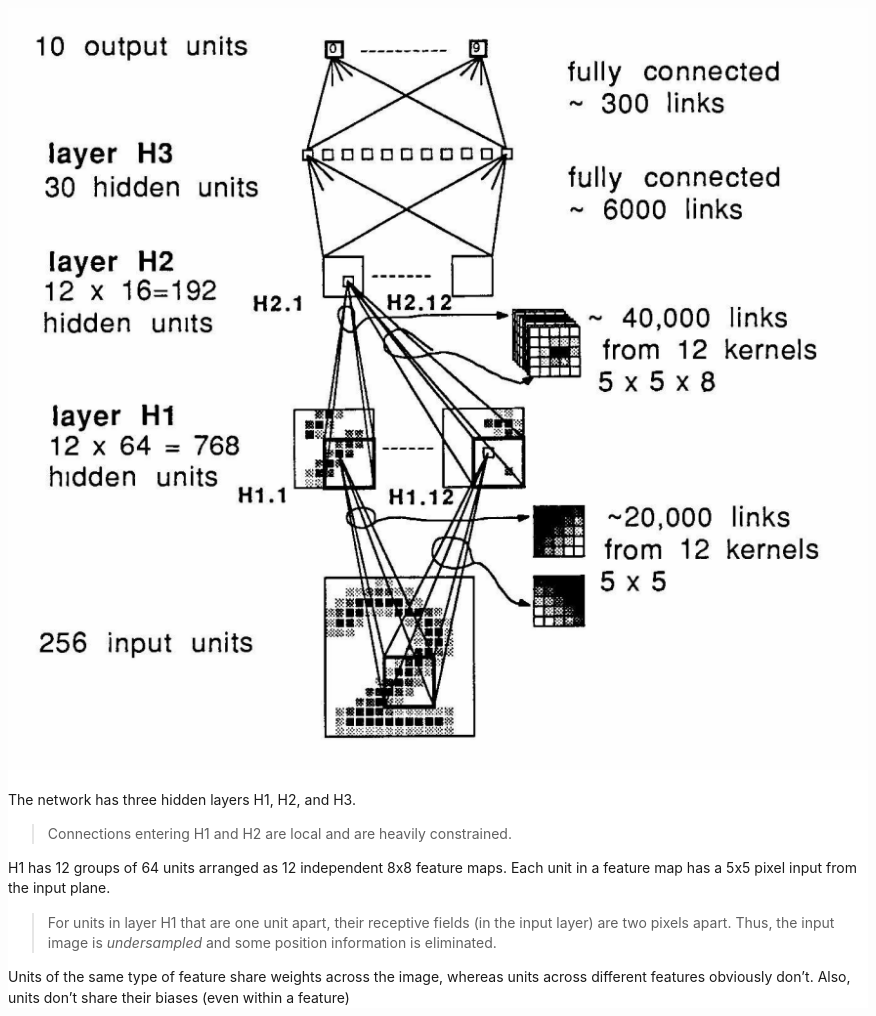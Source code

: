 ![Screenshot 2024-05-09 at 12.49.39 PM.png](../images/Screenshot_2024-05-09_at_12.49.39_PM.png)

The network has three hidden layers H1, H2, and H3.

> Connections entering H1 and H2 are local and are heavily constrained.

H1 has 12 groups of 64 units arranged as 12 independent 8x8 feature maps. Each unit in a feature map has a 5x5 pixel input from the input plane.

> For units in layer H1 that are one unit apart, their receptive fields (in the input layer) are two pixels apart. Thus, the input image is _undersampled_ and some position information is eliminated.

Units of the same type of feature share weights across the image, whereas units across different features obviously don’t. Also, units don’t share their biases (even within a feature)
::::::::
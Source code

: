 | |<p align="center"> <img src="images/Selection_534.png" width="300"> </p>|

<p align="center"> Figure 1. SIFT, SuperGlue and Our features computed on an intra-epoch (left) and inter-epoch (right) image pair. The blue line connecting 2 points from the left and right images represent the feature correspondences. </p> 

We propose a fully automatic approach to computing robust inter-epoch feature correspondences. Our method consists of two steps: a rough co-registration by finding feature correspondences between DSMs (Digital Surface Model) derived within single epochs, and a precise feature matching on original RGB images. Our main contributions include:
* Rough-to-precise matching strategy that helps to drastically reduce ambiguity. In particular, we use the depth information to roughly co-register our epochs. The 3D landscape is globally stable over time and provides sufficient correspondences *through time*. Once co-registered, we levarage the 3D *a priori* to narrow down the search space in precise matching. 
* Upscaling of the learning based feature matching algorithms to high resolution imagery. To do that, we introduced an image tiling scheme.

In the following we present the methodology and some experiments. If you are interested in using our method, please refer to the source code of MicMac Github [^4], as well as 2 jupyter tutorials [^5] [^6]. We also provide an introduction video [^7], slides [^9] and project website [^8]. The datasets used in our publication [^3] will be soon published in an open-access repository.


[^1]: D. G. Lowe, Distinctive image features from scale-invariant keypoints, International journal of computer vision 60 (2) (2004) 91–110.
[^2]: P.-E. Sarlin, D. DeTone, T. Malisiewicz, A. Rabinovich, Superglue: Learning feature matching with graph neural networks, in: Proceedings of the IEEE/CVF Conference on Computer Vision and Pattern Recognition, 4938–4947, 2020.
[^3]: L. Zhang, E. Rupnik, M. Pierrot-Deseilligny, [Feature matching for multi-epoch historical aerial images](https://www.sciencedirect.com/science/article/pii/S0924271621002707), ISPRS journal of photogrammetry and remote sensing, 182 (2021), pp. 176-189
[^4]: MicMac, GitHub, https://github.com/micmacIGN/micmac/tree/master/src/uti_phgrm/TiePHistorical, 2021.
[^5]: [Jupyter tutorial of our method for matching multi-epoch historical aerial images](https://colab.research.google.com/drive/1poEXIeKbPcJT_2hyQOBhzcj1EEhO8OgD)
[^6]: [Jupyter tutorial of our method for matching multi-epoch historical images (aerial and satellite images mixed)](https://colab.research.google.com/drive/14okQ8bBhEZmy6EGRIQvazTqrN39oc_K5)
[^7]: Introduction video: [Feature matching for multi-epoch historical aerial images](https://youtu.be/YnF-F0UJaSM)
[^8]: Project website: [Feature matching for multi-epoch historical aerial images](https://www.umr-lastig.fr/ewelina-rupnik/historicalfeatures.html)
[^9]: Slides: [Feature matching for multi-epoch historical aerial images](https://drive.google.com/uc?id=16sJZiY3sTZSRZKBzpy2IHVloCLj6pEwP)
::::::::
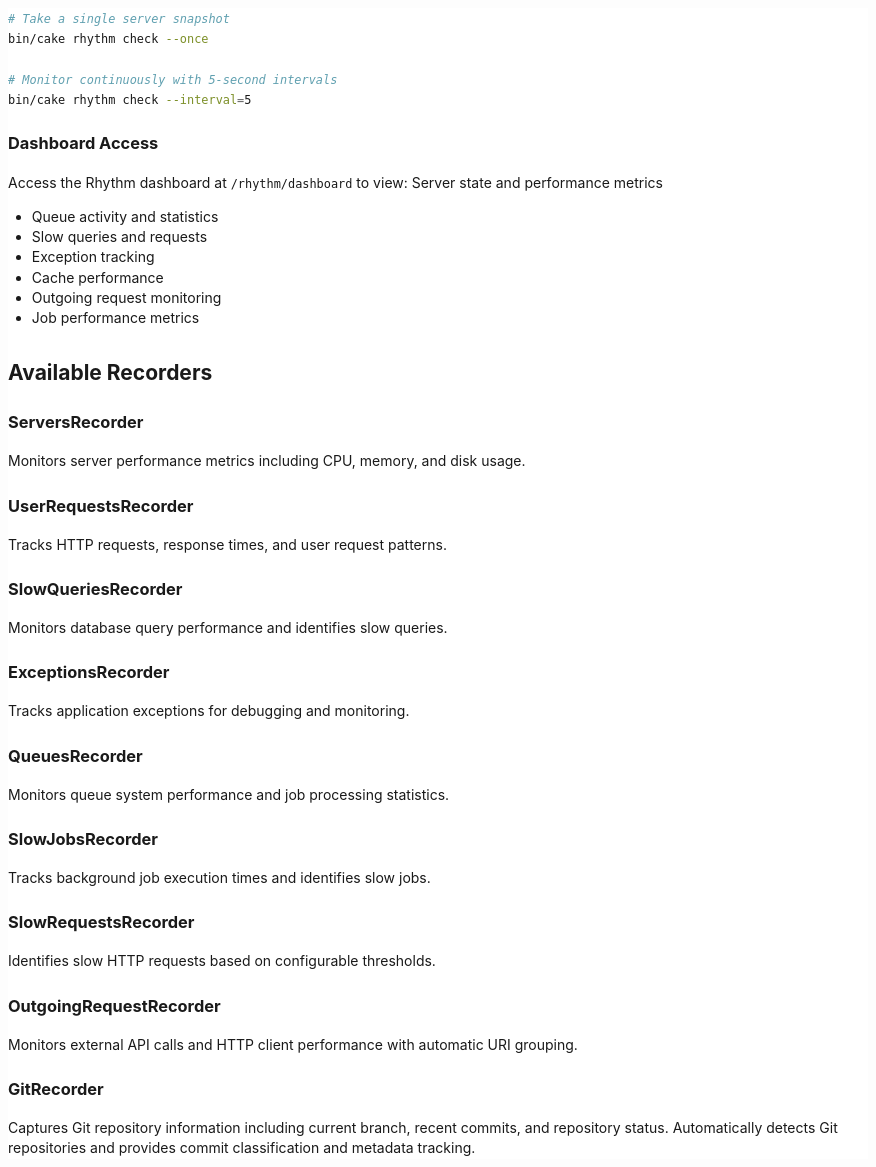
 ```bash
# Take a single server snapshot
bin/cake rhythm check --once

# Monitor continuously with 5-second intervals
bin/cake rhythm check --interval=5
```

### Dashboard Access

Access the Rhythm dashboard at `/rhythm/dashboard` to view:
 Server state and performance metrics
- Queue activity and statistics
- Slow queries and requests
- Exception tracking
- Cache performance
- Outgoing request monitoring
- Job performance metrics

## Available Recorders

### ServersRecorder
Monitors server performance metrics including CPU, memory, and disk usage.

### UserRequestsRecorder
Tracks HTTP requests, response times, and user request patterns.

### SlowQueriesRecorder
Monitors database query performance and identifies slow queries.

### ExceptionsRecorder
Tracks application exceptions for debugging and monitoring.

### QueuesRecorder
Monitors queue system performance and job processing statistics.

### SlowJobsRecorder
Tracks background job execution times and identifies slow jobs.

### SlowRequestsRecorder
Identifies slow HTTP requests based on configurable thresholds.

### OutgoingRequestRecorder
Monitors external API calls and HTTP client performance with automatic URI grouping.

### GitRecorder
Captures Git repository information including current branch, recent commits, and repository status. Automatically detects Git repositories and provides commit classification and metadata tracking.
::::::::
[EXERCISE GOAL]
Give back the records above exactly, limited to the lines between the one holding "### ExceptionsRecorder" and the one holding "Captures Git repository", inclusive.

[REPLY]
### ExceptionsRecorder
Tracks application exceptions for debugging and monitoring.

### QueuesRecorder
Monitors queue system performance and job processing statistics.

### SlowJobsRecorder
Tracks background job execution times and identifies slow jobs.

### SlowRequestsRecorder
Identifies slow HTTP requests based on configurable thresholds.

### OutgoingRequestRecorder
Monitors external API calls and HTTP client performance with automatic URI grouping.

### GitRecorder
Captures Git repository information including current branch, recent commits, and repository status. Automatically detects Git repositories and provides commit classification and metadata tracking.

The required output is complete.